Dataset entries:
-- -- --
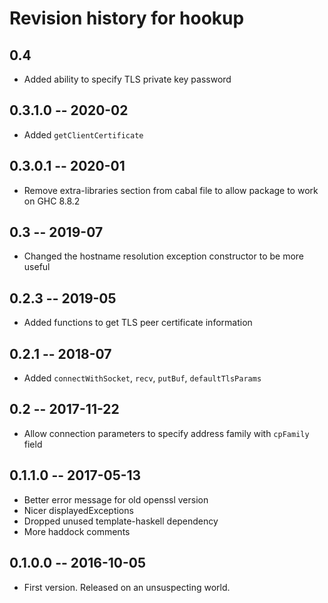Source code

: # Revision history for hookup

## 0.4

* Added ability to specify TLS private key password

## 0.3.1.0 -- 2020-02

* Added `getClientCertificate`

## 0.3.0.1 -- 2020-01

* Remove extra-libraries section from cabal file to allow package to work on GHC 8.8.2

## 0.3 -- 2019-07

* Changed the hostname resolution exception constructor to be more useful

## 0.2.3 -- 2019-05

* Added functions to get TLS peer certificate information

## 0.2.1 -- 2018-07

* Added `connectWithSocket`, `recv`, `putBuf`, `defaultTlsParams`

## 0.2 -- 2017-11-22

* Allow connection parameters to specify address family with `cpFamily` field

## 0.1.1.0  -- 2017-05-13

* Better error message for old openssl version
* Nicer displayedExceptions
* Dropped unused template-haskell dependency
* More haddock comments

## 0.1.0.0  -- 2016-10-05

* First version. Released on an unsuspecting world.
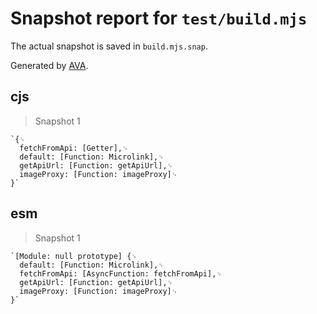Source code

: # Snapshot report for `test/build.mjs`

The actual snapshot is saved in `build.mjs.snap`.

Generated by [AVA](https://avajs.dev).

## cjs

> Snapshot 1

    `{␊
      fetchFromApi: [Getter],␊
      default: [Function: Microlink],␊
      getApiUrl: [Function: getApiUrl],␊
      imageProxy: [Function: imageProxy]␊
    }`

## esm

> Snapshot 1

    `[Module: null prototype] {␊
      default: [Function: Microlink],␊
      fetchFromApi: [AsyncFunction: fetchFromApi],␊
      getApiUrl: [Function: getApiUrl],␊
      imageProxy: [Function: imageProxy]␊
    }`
-- -- --
_Problem_:
Word for word, print all of the data; skip the pictures.

_Output of the task_:
Source code

: # Revision history for hookup

## 0.4

* Added ability to specify TLS private key password

## 0.3.1.0 -- 2020-02

* Added `getClientCertificate`

## 0.3.0.1 -- 2020-01

* Remove extra-libraries section from cabal file to allow package to work on GHC 8.8.2

## 0.3 -- 2019-07

* Changed the hostname resolution exception constructor to be more useful

## 0.2.3 -- 2019-05

* Added functions to get TLS peer certificate information

## 0.2.1 -- 2018-07

* Added `connectWithSocket`, `recv`, `putBuf`, `defaultTlsParams`

## 0.2 -- 2017-11-22

* Allow connection parameters to specify address family with `cpFamily` field

## 0.1.1.0  -- 2017-05-13

* Better error message for old openssl version
* Nicer displayedExceptions
* Dropped unused template-haskell dependency
* More haddock comments

## 0.1.0.0  -- 2016-10-05

* First version. Released on an unsuspecting world.
Source code

: # Snapshot report for `test/build.mjs`

The actual snapshot is saved in `build.mjs.snap`.

Generated by [AVA](https://avajs.dev).

## cjs

> Snapshot 1

    `{␊
      fetchFromApi: [Getter],␊
      default: [Function: Microlink],␊
      getApiUrl: [Function: getApiUrl],␊
      imageProxy: [Function: imageProxy]␊
    }`

## esm

> Snapshot 1

    `[Module: null prototype] {␊
      default: [Function: Microlink],␊
      fetchFromApi: [AsyncFunction: fetchFromApi],␊
      getApiUrl: [Function: getApiUrl],␊
      imageProxy: [Function: imageProxy]␊
    }`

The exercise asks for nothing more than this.